Zitat von Gretel:Die beiden kennen sich seid 20 Jahren, waren in ihrer Jugend mal zusammen. - Haben sich später wieder getroffen, sie verheiratet, er nicht. - Es hat sich eine für beide offensichtlich existenzielle platonische Herzenfreundschaft entwickelt.

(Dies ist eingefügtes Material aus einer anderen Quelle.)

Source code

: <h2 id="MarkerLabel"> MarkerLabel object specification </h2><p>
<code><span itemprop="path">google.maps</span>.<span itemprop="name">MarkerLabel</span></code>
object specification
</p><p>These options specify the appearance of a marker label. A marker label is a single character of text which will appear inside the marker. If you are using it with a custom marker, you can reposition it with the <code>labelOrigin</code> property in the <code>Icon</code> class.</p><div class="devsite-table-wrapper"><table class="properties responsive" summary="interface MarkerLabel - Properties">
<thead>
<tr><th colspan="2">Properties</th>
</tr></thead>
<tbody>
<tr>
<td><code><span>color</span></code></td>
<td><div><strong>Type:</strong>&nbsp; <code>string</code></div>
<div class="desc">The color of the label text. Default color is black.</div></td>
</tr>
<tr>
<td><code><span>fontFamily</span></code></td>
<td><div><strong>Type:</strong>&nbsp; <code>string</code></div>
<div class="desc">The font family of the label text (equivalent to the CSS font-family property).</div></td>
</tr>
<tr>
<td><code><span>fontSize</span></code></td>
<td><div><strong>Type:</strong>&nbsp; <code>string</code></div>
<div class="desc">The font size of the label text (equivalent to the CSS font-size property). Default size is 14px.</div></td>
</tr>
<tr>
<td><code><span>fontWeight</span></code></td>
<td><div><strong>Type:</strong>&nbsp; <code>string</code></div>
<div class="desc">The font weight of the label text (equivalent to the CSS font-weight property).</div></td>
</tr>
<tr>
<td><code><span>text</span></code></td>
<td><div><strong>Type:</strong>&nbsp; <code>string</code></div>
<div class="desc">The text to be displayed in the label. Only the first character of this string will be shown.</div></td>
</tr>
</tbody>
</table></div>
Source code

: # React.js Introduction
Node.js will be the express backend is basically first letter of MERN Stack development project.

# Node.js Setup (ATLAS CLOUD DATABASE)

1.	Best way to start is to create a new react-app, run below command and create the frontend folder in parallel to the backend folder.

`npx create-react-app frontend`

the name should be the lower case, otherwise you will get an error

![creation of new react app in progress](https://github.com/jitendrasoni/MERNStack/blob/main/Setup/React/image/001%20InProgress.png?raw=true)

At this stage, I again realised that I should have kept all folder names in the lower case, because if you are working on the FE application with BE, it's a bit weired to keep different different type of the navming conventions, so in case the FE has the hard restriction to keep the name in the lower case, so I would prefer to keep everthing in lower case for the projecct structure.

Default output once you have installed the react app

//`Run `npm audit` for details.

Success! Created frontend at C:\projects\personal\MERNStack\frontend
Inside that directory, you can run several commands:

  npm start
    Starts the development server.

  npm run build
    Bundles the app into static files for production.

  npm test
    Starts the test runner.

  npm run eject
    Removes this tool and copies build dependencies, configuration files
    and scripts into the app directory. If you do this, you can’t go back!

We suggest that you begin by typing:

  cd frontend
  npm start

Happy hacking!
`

ER wollte das leben, SIE nicht. Sie will trotzdem in ihrer nicht besonders glücklichen Ehe bleiben.
Sie hat ein Kind.
ER hingegen scheint den Fakt, dass sie auf der guten Mutter Erde, im Hier und Jetzt gebunden ist. - verdrängt zu haben.
WAS ist eigentlich - nüchtern betrachtet, nachdem "wir" wissen, dass es sich um eine gebundene Frau handelt - - an ihrem Brief so verwerflich?
Ich glaube, dass das Gloegg nicht bewusst war, dass es SO ist und dass muss er vielleicht erstmal richtig realisieren. Seine Wahrnehmung ist vielleicht ein bisschen verblendet.
Verwerflich finde ich die platonischen Ich Liebe Dichs und das Wischiwaschi drumherum. Mag sein, dass es für Sie alles klar war, für ihn aber nicht. Irgendwie hat sie es ja trotzdem geschafft, ihn irgendwie zu binden. Er hatte die Hoffnung, dass sie irgendwann zu ihm kommt. Mit mehr Klartext hätte das bestimmt anders ausgesehen. Ich denke, dank Gloegg funktioniert ihre Ehe. Er leidet. Und wenn Sie ihn liebt, dann hätte sie das doch irgendwie spüren müssen, dass er sich falsche Hoffnungen macht - und hätte ihm doch klarer kommunzieren können, dass er sich das aus dem Kopf schlagen soll.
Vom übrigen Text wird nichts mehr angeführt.